Your task
The line with "get location for" marks where to begin. Please copy it and each line after it to the end of the records below, exactly.

Data supplied
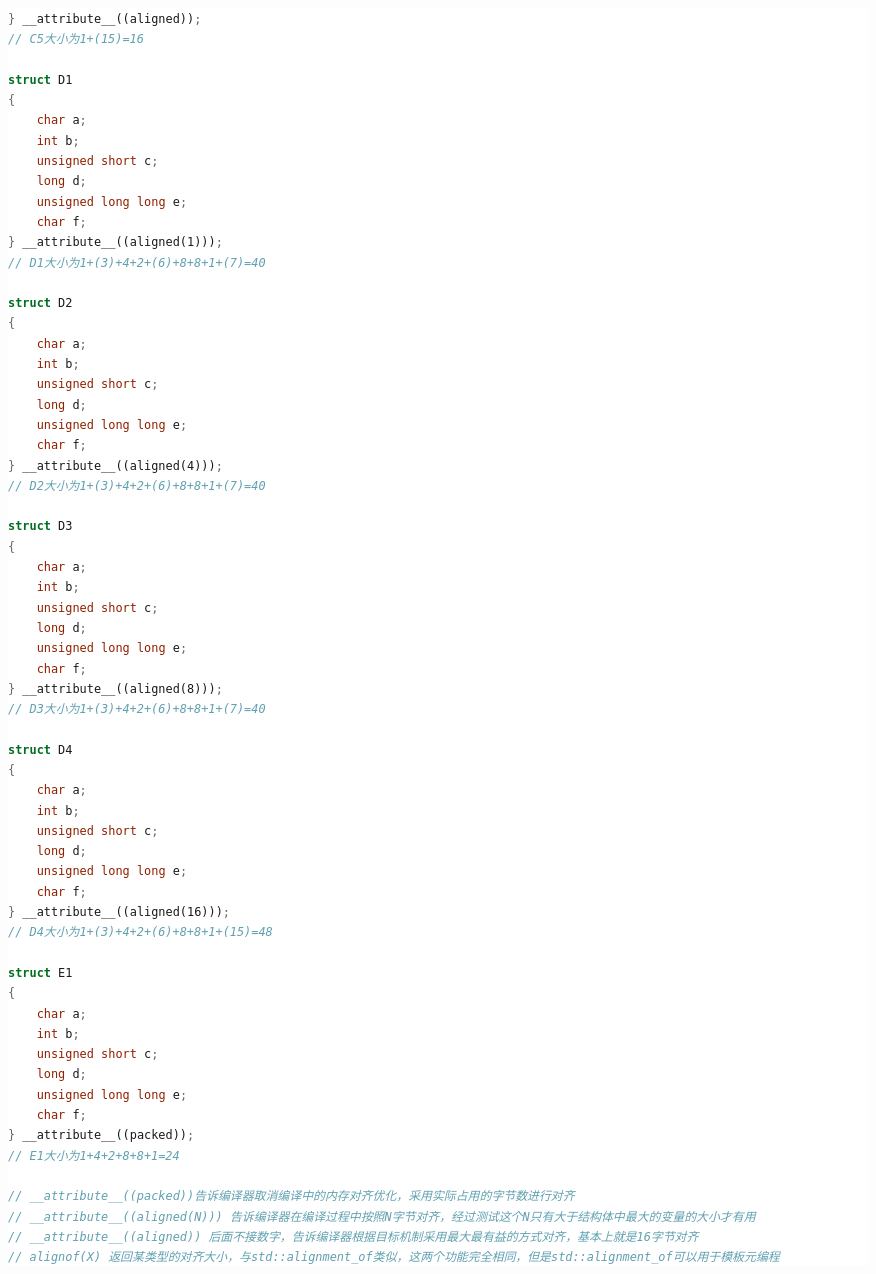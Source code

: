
 ```cpp
} __attribute__((aligned));
// C5大小为1+(15)=16

struct D1
{
    char a;
    int b;
    unsigned short c;
    long d;
    unsigned long long e;
    char f;
} __attribute__((aligned(1)));
// D1大小为1+(3)+4+2+(6)+8+8+1+(7)=40

struct D2
{
    char a;
    int b;
    unsigned short c;
    long d;
    unsigned long long e;
    char f;
} __attribute__((aligned(4)));
// D2大小为1+(3)+4+2+(6)+8+8+1+(7)=40

struct D3
{
    char a;
    int b;
    unsigned short c;
    long d;
    unsigned long long e;
    char f;
} __attribute__((aligned(8)));
// D3大小为1+(3)+4+2+(6)+8+8+1+(7)=40

struct D4
{
    char a;
    int b;
    unsigned short c;
    long d;
    unsigned long long e;
    char f;
} __attribute__((aligned(16)));
// D4大小为1+(3)+4+2+(6)+8+8+1+(15)=48

struct E1
{
    char a;
    int b;
    unsigned short c;
    long d;
    unsigned long long e;
    char f;
} __attribute__((packed));
// E1大小为1+4+2+8+8+1=24

// __attribute__((packed))告诉编译器取消编译中的内存对齐优化，采用实际占用的字节数进行对齐
// __attribute__((aligned(N))) 告诉编译器在编译过程中按照N字节对齐，经过测试这个N只有大于结构体中最大的变量的大小才有用
// __attribute__((aligned)) 后面不接数字，告诉编译器根据目标机制采用最大最有益的方式对齐，基本上就是16字节对齐
// alignof(X) 返回某类型的对齐大小，与std::alignment_of类似，这两个功能完全相同，但是std::alignment_of可以用于模板元编程

```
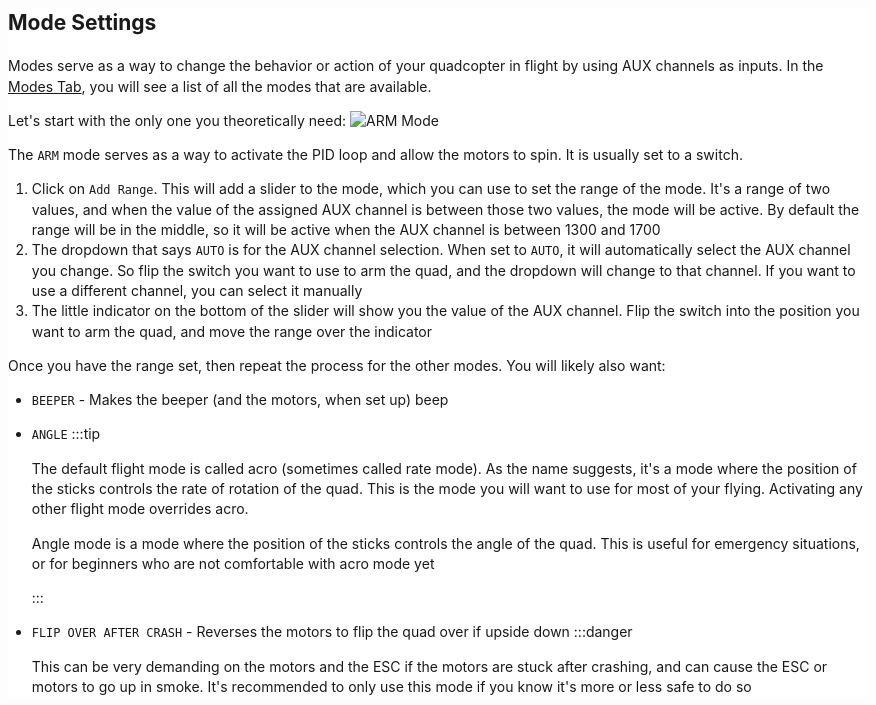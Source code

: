 ## Mode Settings

Modes serve as a way to change the behavior or action of your quadcopter in flight by using AUX channels as inputs.
In the [Modes Tab](/docs/wiki/configurator/modes-tab), you will see a list of all the modes that are available.

Let's start with the only one you theoretically need:
![ARM Mode](/img/betaflight_configurator_modes_arm.png)

The `ARM` mode serves as a way to activate the PID loop and allow the motors to spin. It is usually set to a switch.

1. Click on `Add Range`. This will add a slider to the mode, which you can use to set the range of the mode. It's
   a range of two values, and when the value of the assigned AUX channel is between those two values, the mode will be
   active. By default the range will be in the middle, so it will be active when the AUX channel is between 1300 and 1700
2. The dropdown that says `AUTO` is for the AUX channel selection. When set to `AUTO`, it will automatically select
   the AUX channel you change. So flip the switch you want to use to arm the quad, and the dropdown will change to that
   channel. If you want to use a different channel, you can select it manually
3. The little indicator on the bottom of the slider will show you the value of the AUX channel. Flip the switch into
   the position you want to arm the quad, and move the range over the indicator

Once you have the range set, then repeat the process for the other modes. You will likely also want:

- `BEEPER` - Makes the beeper (and the motors, when set up) beep
- `ANGLE`
  :::tip

  The default flight mode is called acro (sometimes called rate mode). As the name suggests, it's a mode where the
  position of the sticks controls the rate of rotation of the quad. This is the mode you will want to use for most
  of your flying. Activating any other flight mode overrides acro.

  Angle mode is a mode where the position of the
  sticks controls the angle of the quad. This is useful for emergency situations, or for beginners who are not
  comfortable with acro mode yet

  :::

- `FLIP OVER AFTER CRASH` - Reverses the motors to flip the quad over if upside down
  :::danger

  This can be very demanding on the motors and the ESC if the motors are stuck after crashing, and can cause the ESC
  or motors to go up in smoke. It's recommended to only use this mode if you know it's more or less safe to do so
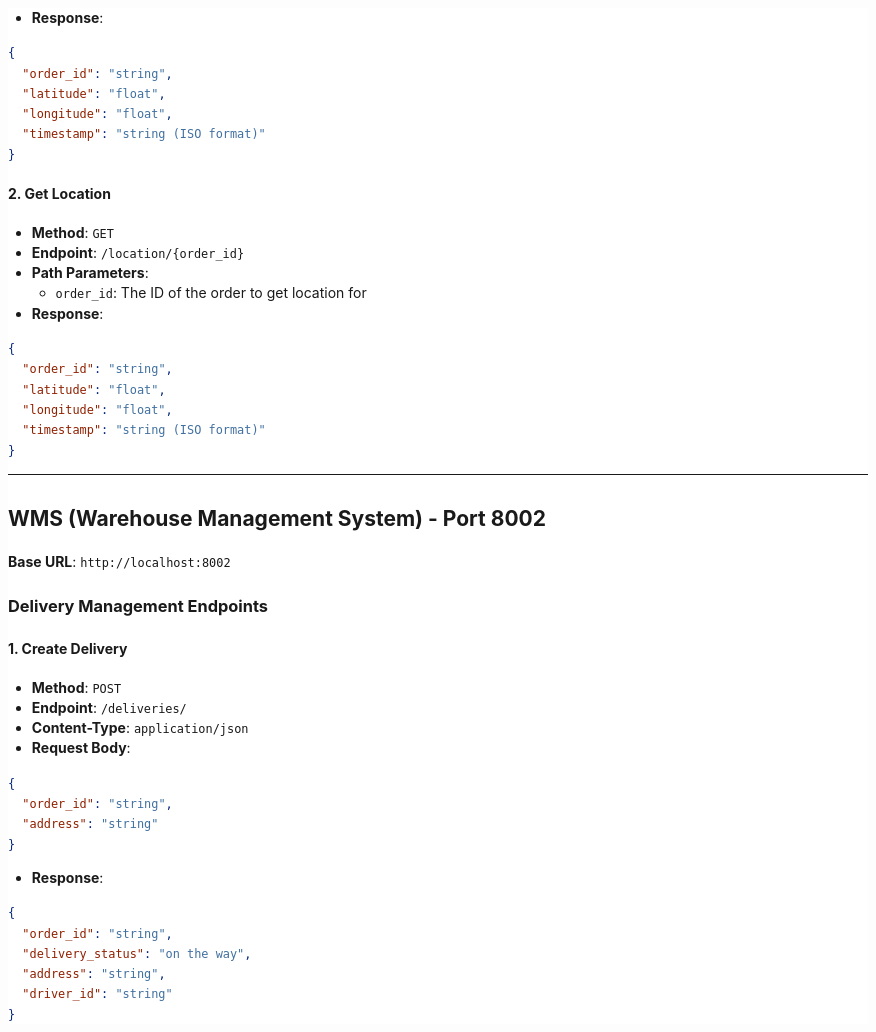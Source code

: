 - **Response**:

```json
{
  "order_id": "string",
  "latitude": "float",
  "longitude": "float",
  "timestamp": "string (ISO format)"
}
```

#### 2. Get Location

- **Method**: `GET`
- **Endpoint**: `/location/{order_id}`
- **Path Parameters**:
  - `order_id`: The ID of the order to get location for
- **Response**:

```json
{
  "order_id": "string",
  "latitude": "float",
  "longitude": "float",
  "timestamp": "string (ISO format)"
}
```

---

## WMS (Warehouse Management System) - Port 8002

**Base URL**: `http://localhost:8002`

### Delivery Management Endpoints

#### 1. Create Delivery

- **Method**: `POST`
- **Endpoint**: `/deliveries/`
- **Content-Type**: `application/json`
- **Request Body**:

```json
{
  "order_id": "string",
  "address": "string"
}
```

- **Response**:

```json
{
  "order_id": "string",
  "delivery_status": "on the way",
  "address": "string",
  "driver_id": "string"
}
```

Solution to this task
  - `order_id`: The ID of the order to get location for
- **Response**:

```json
{
  "order_id": "string",
  "latitude": "float",
  "longitude": "float",
  "timestamp": "string (ISO format)"
}
```

---

## WMS (Warehouse Management System) - Port 8002

**Base URL**: `http://localhost:8002`

### Delivery Management Endpoints

#### 1. Create Delivery

- **Method**: `POST`
- **Endpoint**: `/deliveries/`
- **Content-Type**: `application/json`
- **Request Body**:

```json
{
  "order_id": "string",
  "address": "string"
}
```

- **Response**:

```json
{
  "order_id": "string",
  "delivery_status": "on the way",
  "address": "string",
  "driver_id": "string"
}
```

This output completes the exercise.